Emacs: writing a project.el backend

Introduction

Lately I've seen on the web, people talking about project.el, the solution to handle “projects” which comes built-in with GNU Emacs 27.1

I decided to experiment with it too, but I've met two issues:

  • The file coming with the base installation of the editor is outdated, at least on 27.1; you still need to install the latest from ELPA.
  • The project I wanted to use it with is sort-of incompatible with the built-in settings.

The first is easy to solve, but it was surprising at first. The next GNU Emacs version should have the updated version, looking at the commit history.

The second is the one which caused more difficulties and will be the subject of this article.
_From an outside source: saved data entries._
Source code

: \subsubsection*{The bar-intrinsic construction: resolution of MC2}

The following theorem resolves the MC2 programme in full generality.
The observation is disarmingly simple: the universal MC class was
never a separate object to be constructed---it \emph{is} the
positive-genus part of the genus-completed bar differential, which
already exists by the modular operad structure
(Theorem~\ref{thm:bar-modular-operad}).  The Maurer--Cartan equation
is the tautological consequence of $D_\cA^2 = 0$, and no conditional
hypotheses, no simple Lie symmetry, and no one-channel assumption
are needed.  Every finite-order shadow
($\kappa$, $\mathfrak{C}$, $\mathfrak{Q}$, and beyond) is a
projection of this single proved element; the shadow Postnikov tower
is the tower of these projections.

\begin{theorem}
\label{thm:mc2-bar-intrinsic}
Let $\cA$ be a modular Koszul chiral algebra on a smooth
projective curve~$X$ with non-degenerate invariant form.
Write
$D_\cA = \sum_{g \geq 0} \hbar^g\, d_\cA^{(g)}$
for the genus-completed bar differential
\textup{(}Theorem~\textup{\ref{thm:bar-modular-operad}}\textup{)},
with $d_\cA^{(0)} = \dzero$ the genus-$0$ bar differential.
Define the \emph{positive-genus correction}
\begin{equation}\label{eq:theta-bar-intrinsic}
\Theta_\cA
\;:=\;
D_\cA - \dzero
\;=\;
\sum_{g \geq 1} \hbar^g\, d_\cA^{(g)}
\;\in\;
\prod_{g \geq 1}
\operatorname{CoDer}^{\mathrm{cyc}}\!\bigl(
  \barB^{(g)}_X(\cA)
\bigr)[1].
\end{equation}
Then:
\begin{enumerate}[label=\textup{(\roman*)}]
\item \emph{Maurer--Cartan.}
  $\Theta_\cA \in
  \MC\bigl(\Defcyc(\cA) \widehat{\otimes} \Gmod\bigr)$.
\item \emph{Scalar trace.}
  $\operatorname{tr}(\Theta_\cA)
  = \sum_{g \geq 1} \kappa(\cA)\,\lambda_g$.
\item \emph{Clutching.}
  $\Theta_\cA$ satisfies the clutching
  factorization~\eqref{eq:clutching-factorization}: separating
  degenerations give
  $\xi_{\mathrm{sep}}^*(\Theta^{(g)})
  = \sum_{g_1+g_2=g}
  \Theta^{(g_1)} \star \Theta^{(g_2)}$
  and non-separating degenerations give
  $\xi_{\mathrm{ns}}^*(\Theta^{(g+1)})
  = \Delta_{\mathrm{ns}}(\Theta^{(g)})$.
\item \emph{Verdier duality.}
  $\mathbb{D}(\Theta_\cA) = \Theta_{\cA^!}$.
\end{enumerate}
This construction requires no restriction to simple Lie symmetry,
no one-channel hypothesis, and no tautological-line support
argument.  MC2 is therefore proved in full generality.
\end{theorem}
How project.el deals with projects by default

This description was written when ELPA had version 0.5.3 of the project (i.e. project.el) package. While unlikely, it is possible for maintainers to change the default behaviour in future versions.

The package is structured around functions defined with cl-defgeneric and cl-defmethod, so that the correct behaviour is performed by dispatching on the structure of the data type identifying the project (more on this later.)

The “entry point”, term used a bit improperly, is the generic function project-root: this function must return the root directory of the project, that is, the directory containing each file of the project and the parent directory of which is not related to the project.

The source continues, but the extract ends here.